Without a vehicle, the young people walk eight to ten miles a day into the surrounding communities—that is, if they're unable to hitch a ride on a donkey cart.
They knock on doors, asking how they can lend a helping hand. Some of them care for the elderly and the sick. Others help with childcare and hold Sunday school classes and children's camps. Some help bring in the sugar beet harvest. Little do the farmers and displaced people from Eastern Ukraine know at first, but these missionaries have come into their lives to change them forever with the message of the gospel of Christ.
Their methods are tremendously effective. Last year, due to their outreach, more than 150 children attended summer camps where they heard the gospel. In addition, many teenagers were presented with the gospel and repented at special youth camps. Every Friday, between 20 and 25 of these teenagers gather for Bible study. Seven adults put their faith in Christ and were baptized. Around 35 people are now attending home church meetings every Sunday.

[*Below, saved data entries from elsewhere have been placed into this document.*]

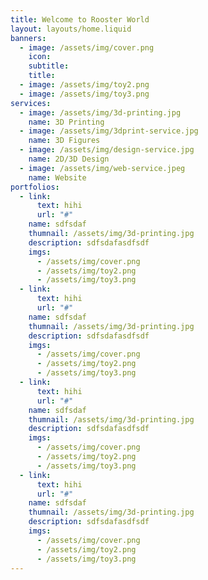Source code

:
```yaml
---
title: Welcome to Rooster World
layout: layouts/home.liquid
banners:
  - image: /assets/img/cover.png
    icon:
    subtitle:
    title:
  - image: /assets/img/toy2.png
  - image: /assets/img/toy3.png
services:
  - image: /assets/img/3d-printing.jpg
    name: 3D Printing
  - image: /assets/img/3dprint-service.jpg
    name: 3D Figures
  - image: /assets/img/design-service.jpg
    name: 2D/3D Design
  - image: /assets/img/web-service.jpeg
    name: Website
portfolios:
  - link:
      text: hihi
      url: "#"
    name: sdfsdaf
    thumnail: /assets/img/3d-printing.jpg
    description: sdfsdafasdfsdf
    imgs:
      - /assets/img/cover.png
      - /assets/img/toy2.png
      - /assets/img/toy3.png
  - link:
      text: hihi
      url: "#"
    name: sdfsdaf
    thumnail: /assets/img/3d-printing.jpg
    description: sdfsdafasdfsdf
    imgs:
      - /assets/img/cover.png
      - /assets/img/toy2.png
      - /assets/img/toy3.png
  - link:
      text: hihi
      url: "#"
    name: sdfsdaf
    thumnail: /assets/img/3d-printing.jpg
    description: sdfsdafasdfsdf
    imgs:
      - /assets/img/cover.png
      - /assets/img/toy2.png
      - /assets/img/toy3.png
  - link:
      text: hihi
      url: "#"
    name: sdfsdaf
    thumnail: /assets/img/3d-printing.jpg
    description: sdfsdafasdfsdf
    imgs:
      - /assets/img/cover.png
      - /assets/img/toy2.png
      - /assets/img/toy3.png
---
```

In the past two years, Good Samaritan Mission has set up six other groups of native missionaries in mission bases throughout Ukraine.
The mission bases are typically two-story facilities. The first floor is used as a meeting place for new converts to worship and study the Bible. The upper floor is where the missionaries live.
The ministry has started construction on a new mission station for the six gospel workers, but it has been unable to finish the structure due to lack of funds.
For $35,000 they can finish this building, which will include a sanctuary for up to 300 people and a place for Sunday school classes, as the first and only church in this region of 53 villages. It will also be used as a training base for future missionaries.
These faithful young servants of the Lord have sacrificed their lives to tell others about our Savior. Let's support them by providing them with a proper place to live and minister. Let's help them provide the hope of Christ to lost and desperate people.